# YOUR TASK
Extract, from the listing that follows, each line containing the word "Annotated".

# DATA SUPPLIED
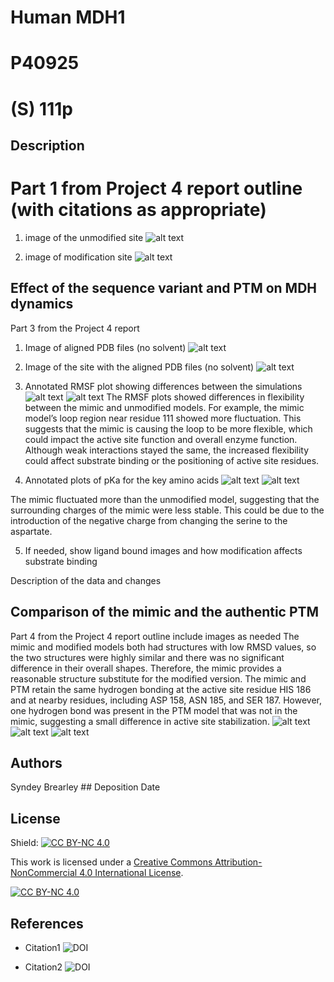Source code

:# Human MDH1

# P40925

# (S) 111p

## Description

# Part 1 from Project 4 report outline (with citations as appropriate)

1.  image of the unmodified site ![alt text](images/unmodified_active_site.png)

2.  image of modification site ![alt text](images/modified_active_site.png)

## Effect of the sequence variant and PTM on MDH dynamics

Part 3 from the Project 4 report

1.  Image of aligned PDB files (no solvent) ![alt text](images/all4alignedstructures.png)

2.  Image of the site with the aligned PDB files (no solvent) ![alt text](images/alignedsite.png)

3.  Annotated RMSF plot showing differences between the simulations ![alt text](images/mimic_RMSF.png) ![alt text](images/unmodified_rmsfplot.png) The RMSF plots showed differences in flexibility between the mimic and unmodified models. For example, the mimic model’s loop region near residue 111 showed more fluctuation. This suggests that the mimic is causing the loop to be more flexible, which could impact the active site function and overall enzyme function. Although weak interactions stayed the same, the increased flexibility could affect substrate binding or the positioning of active site residues.

4.  Annotated plots of pKa for the key amino acids ![alt text](images/unmodified_PKAtraj.png) ![alt text](images/mimic_PKAtraj.png)

The mimic fluctuated more than the unmodified model, suggesting that the surrounding charges of the mimic were less stable. This could be due to the introduction of the negative charge from changing the serine to the aspartate.

5.  If needed, show ligand bound images and how modification affects substrate binding

Description of the data and changes

## Comparison of the mimic and the authentic PTM

Part 4 from the Project 4 report outline include images as needed The mimic and modified models both had structures with low RMSD values, so the two structures were highly similar and there was no significant difference in their overall shapes. Therefore, the mimic provides a reasonable structure substitute for the modified version. The mimic and PTM retain the same hydrogen bonding at the active site residue HIS 186 and at nearby residues, including ASP 158, ASN 185, and SER 187. However, one hydrogen bond was present in the PTM model that was not in the mimic, suggesting a small difference in active site stabilization. ![alt text](images/rmsd_plot.png) ![alt text](images/mimic_active_site.png) ![alt text](images/modified_active_site.png)


## Authors

Syndey Brearley \## Deposition Date

## License

Shield: [![CC BY-NC 4.0](https://img.shields.io/badge/License-CC%20BY--NC%204.0-lightgrey.svg)](https://creativecommons.org/licenses/by-nc/4.0/)

This work is licensed under a [Creative Commons Attribution-NonCommercial 4.0 International License](https://creativecommons.org/licenses/by-nc/4.0/).

[![CC BY-NC 4.0](https://licensebuttons.net/l/by-nc/4.0/88x31.png)](https://creativecommons.org/licenses/by-nc/4.0/)

## References

-   Citation1 ![DOI](https://doi.org/10.1042/EBC20230079)

-   Citation2 ![DOI](DOI%20link)
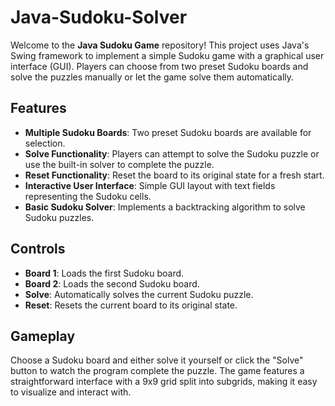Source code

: # Java-Sudoku-Solver

Welcome to the **Java Sudoku Game** repository! This project uses Java's Swing framework to implement a simple Sudoku game with a graphical user interface (GUI). Players can choose from two preset Sudoku boards and solve the puzzles manually or let the game solve them automatically.

## Features
- **Multiple Sudoku Boards**: Two preset Sudoku boards are available for selection.
- **Solve Functionality**: Players can attempt to solve the Sudoku puzzle or use the built-in solver to complete the puzzle.
- **Reset Functionality**: Reset the board to its original state for a fresh start.
- **Interactive User Interface**: Simple GUI layout with text fields representing the Sudoku cells.
- **Basic Sudoku Solver**: Implements a backtracking algorithm to solve Sudoku puzzles.

## Controls
- **Board 1**: Loads the first Sudoku board.
- **Board 2**: Loads the second Sudoku board.
- **Solve**: Automatically solves the current Sudoku puzzle.
- **Reset**: Resets the current board to its original state.

## Gameplay
Choose a Sudoku board and either solve it yourself or click the "Solve" button to watch the program complete the puzzle. The game features a straightforward interface with a 9x9 grid split into subgrids, making it easy to visualize and interact with.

# OUTPUT FOR THIS TASK
3.  Annotated RMSF plot showing differences between the simulations ![alt text](images/mimic_RMSF.png) ![alt text](images/unmodified_rmsfplot.png) The RMSF plots showed differences in flexibility between the mimic and unmodified models. For example, the mimic model’s loop region near residue 111 showed more fluctuation. This suggests that the mimic is causing the loop to be more flexible, which could impact the active site function and overall enzyme function. Although weak interactions stayed the same, the increased flexibility could affect substrate binding or the positioning of active site residues.
4.  Annotated plots of pKa for the key amino acids ![alt text](images/unmodified_PKAtraj.png) ![alt text](images/mimic_PKAtraj.png)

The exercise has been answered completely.